Every line in the listing below that holds the word "begin" should be returned.

****

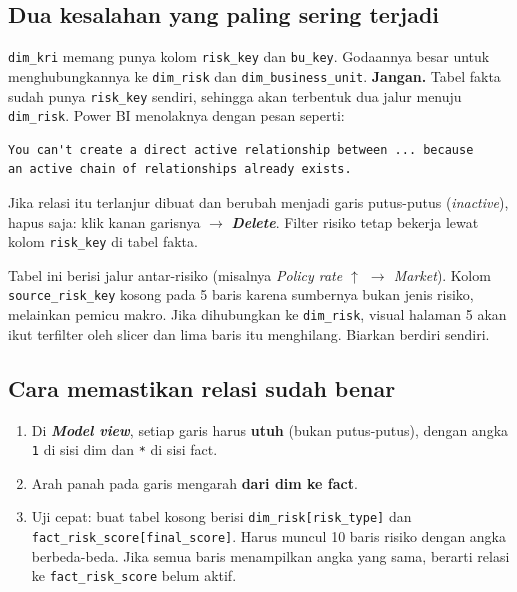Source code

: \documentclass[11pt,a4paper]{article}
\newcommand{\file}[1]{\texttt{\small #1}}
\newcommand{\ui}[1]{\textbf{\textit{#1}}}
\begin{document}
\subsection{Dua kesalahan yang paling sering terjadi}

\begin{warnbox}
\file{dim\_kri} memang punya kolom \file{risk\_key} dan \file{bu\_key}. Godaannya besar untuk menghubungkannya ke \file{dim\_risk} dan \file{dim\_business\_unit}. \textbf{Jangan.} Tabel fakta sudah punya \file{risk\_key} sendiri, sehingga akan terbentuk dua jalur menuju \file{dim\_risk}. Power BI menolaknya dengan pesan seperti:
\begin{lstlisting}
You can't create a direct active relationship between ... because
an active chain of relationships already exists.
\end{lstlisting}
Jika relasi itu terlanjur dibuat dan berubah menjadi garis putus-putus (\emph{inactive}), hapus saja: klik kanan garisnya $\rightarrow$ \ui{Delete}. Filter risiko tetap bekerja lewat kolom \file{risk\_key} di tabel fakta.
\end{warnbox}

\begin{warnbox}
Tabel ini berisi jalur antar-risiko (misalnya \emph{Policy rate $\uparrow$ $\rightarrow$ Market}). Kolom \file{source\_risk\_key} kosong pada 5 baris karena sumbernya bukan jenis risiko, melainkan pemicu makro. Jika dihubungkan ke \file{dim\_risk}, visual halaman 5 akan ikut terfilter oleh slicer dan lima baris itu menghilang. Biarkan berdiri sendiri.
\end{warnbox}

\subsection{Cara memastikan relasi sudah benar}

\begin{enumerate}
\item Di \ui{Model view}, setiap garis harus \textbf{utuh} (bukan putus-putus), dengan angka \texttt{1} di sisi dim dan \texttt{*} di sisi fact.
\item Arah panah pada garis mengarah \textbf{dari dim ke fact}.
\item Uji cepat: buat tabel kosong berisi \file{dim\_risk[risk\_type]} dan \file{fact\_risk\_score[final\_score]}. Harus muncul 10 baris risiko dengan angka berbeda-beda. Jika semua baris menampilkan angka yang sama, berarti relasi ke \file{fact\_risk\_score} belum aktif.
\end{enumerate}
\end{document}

****

OUTPUT:
\begin{document}
\begin{warnbox}
\begin{lstlisting}
\begin{warnbox}
\begin{enumerate}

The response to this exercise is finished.